Este é o momento em que você avalia a situação jurídica do imóvel. Dentre os cuidados ao comprar um imóvel, este é um dos que mais as pessoas “deixam passar”.

Sendo assim, peça ao proprietário as seguintes certidões:

  • Cartório de Protesto;
  • Ações Cíveis;
  • Falência e concordata;
  • Justiça do Trabalho;
  • CND/INSS (débitos);
  • Executivos fiscais, municipais e estaduais;
  • Certidão de matrícula de inteiro teor;
  • Certidão de ônus e ações reipersecutórias.

As certidões são documentos que irão atestar se a propriedade está vinculada a um financiamento, hipoteca, se foi dado em garantia em alguma dívida, ou se há parcelas de IPTU em aberto.

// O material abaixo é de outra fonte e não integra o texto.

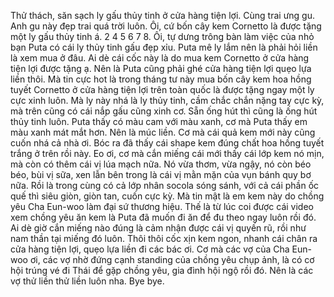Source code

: Thử thách, săn sạch ly gấu thủy tinh ở cửa hàng tiện lợi. Cùng trai ưng gu. Anh gu này đẹp trai quá trời luôn. Ôi, cứ bốn cây kem Cornetto là được tặng một ly gấu thủy tinh á. 2 4 5 6 7 8. Ôi, tự dưng trông bàn làm việc của nhỏ bạn Puta có cái ly thủy tinh gấu đẹp xỉu. Puta mê ly lắm nên là phải hỏi liền là xem mua ở đâu. Ai dè cái cốc này là do mua kem Cornetto ở cửa hàng tiện lợi được tặng ạ. Nên là Puta cũng phải ghé cửa hàng tiện lợi quẹo lựa liền thôi. Mà tin cực hot là trong tháng tư này mua bốn cây kem hoa hồng tuyết Cornetto ở cửa hàng tiện lợi trên toàn quốc là được tặng ngay một ly cực xinh luôn. Mà ly này nhá là ly thủy tinh, cầm chắc chắn nặng tay cực kỳ, mà trên cũng có cái nắp gấu cũng xinh cơ. Sẵn ống hút thì cũng là ống hút thủy tinh luôn. Puta thấy có màu cam với màu xanh, cơ mà Puta thấy em màu xanh mát mắt hơn. Nên là múc liền. Cơ mà cái quả kem mới này cũng cuốn nhá cả nhà ơi. Bóc ra đã thấy cái shape kem đúng chất hoa hồng tuyết trắng ở trên rồi này. Eo ơi, cơ mà cắn miếng cái mới thấy cái lớp kem nó mịn, mà còn có thêm cái vị lúa mạch nữa. Nó vừa thơm, vừa ngậy, nó còn béo béo, bùi vị sữa, xen lẫn bên trong là cái vị mằn mặn của vụn bánh quy bơ nữa. Rồi là trong cùng có cả lớp nhân socola sóng sánh, với cả cái phần ốc quế thì siêu giòn, giòn tan, cuốn cực kỳ. Mà tin mật là em kem này do chồng yêu Cha Eun-woo làm đại sứ thương hiệu. Thế là từ lúc coi được cái video xem chồng yêu ăn kem là Puta đã muốn đi ăn để đu theo ngay luôn rồi đó. Ai dè giờ cắn miếng nào đúng là cảm nhận được cái vị quyến rũ, rồi như nam thần tại miếng đó luôn. Thôi thôi cốc xịn kem ngon, nhanh cái chân ra cửa hàng tiện lợi, quẹo lựa liền đi các bác ơi. Cơ mà các vợ của Cha Eun-woo ơi, các vợ nhờ đứng cạnh standing của chồng yêu chụp ảnh, là có cơ hội trúng vé đi Thái để gặp chồng yêu, gia đình hội ngộ rồi đó. Nên là các vợ thử liền thử liền luôn nha. Bye bye.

Algumas dessas certidões mostrarão débitos, dívidas e quaisquer compromissos envolvendo o imóvel escolhido por você. Na dúvida, contate um escritório de sua confiança para acompanhar todo o passo a passo na verificação destes documentos para ter a certeza de que está avaliando todos os detalhes e tendo os melhores cuidados ao comprar um imóvel.

3. Faça um sólido contrato de compra e venda

Na hora de elaborar o contrato de compra e venda do imóvel escolhido, nosso conselho é que você busque todo o amparo e orientação do escritório ou advogado de confiança. No entanto, aqui estão alguns pontos essenciais para não esquecer.

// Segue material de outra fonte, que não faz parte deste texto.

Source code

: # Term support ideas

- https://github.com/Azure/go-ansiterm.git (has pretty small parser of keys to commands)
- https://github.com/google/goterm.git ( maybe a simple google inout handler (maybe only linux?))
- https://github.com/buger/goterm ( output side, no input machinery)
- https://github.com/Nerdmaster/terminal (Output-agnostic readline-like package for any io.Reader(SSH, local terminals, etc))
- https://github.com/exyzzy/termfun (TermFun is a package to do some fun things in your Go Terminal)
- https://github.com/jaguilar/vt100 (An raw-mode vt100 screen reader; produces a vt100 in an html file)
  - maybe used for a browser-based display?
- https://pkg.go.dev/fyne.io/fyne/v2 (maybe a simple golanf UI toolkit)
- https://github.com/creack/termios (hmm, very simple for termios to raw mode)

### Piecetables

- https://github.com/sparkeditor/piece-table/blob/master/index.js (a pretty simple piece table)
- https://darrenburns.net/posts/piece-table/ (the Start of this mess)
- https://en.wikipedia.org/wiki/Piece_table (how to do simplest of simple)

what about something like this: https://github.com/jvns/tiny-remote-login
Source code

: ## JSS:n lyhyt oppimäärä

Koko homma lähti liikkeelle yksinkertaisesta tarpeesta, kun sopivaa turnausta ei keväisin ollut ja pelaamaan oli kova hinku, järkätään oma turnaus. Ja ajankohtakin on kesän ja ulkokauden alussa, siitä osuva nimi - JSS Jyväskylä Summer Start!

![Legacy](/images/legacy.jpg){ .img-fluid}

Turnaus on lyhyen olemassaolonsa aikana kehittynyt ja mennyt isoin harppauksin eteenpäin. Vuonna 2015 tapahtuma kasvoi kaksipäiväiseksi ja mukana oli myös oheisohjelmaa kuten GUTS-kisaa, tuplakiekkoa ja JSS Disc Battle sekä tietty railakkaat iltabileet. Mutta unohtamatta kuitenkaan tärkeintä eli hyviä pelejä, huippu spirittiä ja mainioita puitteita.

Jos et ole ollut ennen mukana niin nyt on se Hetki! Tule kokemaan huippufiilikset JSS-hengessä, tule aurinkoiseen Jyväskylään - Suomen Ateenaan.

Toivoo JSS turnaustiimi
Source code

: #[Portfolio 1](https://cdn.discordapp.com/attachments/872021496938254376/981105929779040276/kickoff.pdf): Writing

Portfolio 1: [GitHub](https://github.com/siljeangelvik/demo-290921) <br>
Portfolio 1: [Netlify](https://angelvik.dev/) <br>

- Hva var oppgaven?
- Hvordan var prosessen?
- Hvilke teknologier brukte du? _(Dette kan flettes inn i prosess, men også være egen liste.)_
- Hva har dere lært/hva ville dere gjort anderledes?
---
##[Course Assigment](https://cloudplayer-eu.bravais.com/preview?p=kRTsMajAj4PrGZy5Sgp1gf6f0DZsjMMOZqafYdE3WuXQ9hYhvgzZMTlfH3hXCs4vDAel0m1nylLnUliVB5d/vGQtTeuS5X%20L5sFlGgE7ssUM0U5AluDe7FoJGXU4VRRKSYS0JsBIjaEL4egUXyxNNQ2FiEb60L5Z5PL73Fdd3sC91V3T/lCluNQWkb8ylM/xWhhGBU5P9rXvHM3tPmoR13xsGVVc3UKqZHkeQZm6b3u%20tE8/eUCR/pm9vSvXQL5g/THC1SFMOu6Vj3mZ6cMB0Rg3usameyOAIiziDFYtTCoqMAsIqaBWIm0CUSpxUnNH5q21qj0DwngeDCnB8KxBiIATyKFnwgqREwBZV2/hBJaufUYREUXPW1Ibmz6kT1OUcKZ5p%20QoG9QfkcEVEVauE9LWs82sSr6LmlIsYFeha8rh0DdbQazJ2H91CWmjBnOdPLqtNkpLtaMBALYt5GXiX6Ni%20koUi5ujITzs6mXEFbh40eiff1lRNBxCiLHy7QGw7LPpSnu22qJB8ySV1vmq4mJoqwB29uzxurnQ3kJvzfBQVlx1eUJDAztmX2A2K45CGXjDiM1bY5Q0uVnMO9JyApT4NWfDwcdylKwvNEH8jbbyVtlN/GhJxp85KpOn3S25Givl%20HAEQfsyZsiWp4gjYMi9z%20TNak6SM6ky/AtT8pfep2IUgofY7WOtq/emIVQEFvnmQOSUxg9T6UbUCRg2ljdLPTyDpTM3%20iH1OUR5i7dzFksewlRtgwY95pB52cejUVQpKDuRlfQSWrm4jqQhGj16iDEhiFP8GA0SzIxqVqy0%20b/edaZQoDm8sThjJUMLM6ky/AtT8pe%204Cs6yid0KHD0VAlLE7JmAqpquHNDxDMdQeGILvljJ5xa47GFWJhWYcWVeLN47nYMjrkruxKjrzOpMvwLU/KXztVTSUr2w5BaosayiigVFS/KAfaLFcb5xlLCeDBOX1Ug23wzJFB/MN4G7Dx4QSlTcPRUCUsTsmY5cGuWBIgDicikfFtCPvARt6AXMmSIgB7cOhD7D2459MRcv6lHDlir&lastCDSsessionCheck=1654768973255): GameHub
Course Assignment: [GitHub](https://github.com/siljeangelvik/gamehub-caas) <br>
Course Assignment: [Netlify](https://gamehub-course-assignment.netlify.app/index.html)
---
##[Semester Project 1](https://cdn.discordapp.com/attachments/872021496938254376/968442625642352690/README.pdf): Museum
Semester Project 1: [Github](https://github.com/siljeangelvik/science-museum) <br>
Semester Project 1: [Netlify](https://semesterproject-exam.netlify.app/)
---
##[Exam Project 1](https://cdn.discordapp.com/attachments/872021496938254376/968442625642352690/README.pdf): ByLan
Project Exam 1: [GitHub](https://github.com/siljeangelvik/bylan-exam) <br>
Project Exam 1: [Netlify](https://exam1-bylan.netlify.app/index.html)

De forma bem básica o Código Civil determina o fundamento do contrato de compra e venda, por meio do artigo 481:

“Pelo contrato de compra e venda, um dos contratantes se obriga a transferir o domínio de certa coisa, e o outro, a pagar-lhe certo preço em dinheiro”.

Art. 481,Código Civil

Parece simples, não é? Mas, não se engane, isso já foi fundo de discussão em muitos processos, dá uma olhada abaixo:

APELAÇÃO CÍVEL. COMPRA E VENDA DE IMÓVEL. AÇÃO RESCISÓRIA COM PEDIDO DE REINTEGRAÇÃO.COMPRA E VENDA. BEM IMÓVEL. RESCISÃO. A rescisão do contrato de promessa de compra e venda de bem imóvel fundada na falta de pagamento é imperativa quando provada a contratação e não provado o adimplemento pelo comprador – Circunstância dos autos em que impõe acolher o parecer ministerial e manter a sentença de procedência.RECURSO DESPROVIDO.

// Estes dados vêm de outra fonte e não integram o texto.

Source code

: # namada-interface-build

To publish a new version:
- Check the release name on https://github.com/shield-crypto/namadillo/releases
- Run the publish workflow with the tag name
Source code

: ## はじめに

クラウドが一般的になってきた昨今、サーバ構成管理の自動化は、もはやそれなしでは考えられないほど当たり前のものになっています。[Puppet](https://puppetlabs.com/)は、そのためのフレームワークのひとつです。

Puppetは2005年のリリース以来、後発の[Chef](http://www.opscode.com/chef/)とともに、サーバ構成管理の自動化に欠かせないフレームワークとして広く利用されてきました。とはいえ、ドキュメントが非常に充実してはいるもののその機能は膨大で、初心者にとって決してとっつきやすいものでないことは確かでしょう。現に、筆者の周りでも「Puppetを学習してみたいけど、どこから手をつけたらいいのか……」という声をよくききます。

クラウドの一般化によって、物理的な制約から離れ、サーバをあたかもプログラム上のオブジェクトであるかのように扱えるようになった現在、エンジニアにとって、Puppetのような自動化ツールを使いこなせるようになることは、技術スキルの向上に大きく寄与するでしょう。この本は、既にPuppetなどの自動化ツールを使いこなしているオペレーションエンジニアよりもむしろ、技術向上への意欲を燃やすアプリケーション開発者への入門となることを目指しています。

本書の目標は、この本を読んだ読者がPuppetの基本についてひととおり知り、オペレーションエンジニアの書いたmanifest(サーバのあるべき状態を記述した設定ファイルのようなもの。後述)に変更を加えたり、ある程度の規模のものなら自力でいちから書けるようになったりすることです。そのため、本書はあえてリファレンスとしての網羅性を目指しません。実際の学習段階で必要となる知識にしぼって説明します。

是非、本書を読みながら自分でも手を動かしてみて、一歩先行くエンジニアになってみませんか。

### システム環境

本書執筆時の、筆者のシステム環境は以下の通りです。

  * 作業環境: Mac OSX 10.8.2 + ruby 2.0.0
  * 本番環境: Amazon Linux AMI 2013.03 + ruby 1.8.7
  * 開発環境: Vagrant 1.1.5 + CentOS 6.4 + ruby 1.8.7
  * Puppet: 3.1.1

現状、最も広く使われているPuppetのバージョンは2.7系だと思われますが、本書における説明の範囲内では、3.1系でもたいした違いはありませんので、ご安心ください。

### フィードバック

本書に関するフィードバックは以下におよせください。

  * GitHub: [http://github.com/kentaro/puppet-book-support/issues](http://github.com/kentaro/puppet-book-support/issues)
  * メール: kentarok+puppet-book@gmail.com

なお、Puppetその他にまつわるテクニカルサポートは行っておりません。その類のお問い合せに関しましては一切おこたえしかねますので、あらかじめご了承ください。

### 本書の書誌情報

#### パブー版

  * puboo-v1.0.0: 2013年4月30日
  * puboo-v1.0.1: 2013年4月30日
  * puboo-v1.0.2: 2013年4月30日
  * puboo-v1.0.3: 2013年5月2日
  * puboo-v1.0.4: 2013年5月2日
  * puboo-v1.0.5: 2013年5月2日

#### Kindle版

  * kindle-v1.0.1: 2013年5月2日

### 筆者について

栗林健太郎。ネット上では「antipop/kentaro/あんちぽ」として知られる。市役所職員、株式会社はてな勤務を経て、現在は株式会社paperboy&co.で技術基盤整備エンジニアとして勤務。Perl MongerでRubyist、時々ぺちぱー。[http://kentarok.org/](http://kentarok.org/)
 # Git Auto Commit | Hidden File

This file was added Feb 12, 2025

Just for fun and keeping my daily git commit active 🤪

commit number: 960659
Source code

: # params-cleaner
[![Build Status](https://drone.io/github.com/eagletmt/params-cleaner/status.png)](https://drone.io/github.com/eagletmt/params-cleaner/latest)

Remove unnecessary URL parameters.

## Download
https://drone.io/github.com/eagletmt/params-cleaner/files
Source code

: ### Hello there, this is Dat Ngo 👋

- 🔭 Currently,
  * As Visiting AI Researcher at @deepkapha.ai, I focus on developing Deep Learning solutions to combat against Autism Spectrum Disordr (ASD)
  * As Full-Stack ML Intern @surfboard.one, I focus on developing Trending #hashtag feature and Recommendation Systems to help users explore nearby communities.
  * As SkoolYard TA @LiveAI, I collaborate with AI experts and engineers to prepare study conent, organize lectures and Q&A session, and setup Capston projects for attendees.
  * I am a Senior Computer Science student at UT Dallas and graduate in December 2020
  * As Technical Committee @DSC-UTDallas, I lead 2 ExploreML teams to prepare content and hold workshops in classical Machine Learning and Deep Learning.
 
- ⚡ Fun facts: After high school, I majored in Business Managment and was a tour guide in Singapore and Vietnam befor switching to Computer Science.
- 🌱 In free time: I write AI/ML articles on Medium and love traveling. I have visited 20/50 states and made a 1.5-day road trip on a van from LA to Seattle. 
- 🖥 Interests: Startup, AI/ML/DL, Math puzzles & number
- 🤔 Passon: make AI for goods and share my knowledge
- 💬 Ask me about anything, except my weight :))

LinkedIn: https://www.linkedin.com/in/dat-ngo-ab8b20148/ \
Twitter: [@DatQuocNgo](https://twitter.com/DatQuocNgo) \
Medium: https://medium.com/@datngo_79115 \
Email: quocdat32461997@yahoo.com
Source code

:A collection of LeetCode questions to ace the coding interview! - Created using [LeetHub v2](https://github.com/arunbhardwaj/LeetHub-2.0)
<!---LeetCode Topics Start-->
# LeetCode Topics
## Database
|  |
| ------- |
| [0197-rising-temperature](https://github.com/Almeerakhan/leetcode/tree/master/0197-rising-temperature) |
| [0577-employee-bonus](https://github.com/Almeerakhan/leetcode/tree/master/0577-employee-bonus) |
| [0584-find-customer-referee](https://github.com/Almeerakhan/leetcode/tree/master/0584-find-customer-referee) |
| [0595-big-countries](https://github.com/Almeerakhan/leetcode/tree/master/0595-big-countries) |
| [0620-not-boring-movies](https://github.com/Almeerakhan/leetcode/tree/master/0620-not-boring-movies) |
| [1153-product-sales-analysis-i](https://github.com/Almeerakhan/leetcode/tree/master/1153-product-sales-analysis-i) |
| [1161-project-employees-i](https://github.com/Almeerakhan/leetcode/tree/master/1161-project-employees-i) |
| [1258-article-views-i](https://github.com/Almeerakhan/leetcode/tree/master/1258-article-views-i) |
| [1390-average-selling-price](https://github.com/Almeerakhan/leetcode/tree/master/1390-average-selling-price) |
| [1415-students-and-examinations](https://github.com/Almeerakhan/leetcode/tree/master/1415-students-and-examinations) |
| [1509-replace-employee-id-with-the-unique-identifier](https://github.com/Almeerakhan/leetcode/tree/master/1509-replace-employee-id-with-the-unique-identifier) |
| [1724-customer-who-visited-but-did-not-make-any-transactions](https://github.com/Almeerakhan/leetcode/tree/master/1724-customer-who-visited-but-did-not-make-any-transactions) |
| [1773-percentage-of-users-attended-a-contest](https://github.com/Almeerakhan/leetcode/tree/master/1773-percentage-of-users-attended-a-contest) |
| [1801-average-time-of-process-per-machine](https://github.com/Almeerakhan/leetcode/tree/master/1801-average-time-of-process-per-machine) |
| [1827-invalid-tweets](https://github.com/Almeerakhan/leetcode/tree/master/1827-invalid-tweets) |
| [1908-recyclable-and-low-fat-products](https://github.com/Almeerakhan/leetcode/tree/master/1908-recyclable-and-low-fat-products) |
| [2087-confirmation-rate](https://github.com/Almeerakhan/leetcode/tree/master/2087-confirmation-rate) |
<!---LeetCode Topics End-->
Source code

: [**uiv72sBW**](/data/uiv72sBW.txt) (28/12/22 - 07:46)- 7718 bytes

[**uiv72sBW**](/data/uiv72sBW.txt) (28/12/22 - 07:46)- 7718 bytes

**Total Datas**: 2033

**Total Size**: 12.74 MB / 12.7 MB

(TJ-RS – AC: 70067467878 RS, Relator: João Moreno Pomar, Data de Julgamento: 10/03/2016, Décima Oitava Câmara Cível, Data de Publicação: 21/03/2016)

Logo, um contrato de compra e venda que não é cumprido ou mal redigido, pode resultar em ações judiciais com altos custos. Por isso, busque auxílio de um profissional para este momento.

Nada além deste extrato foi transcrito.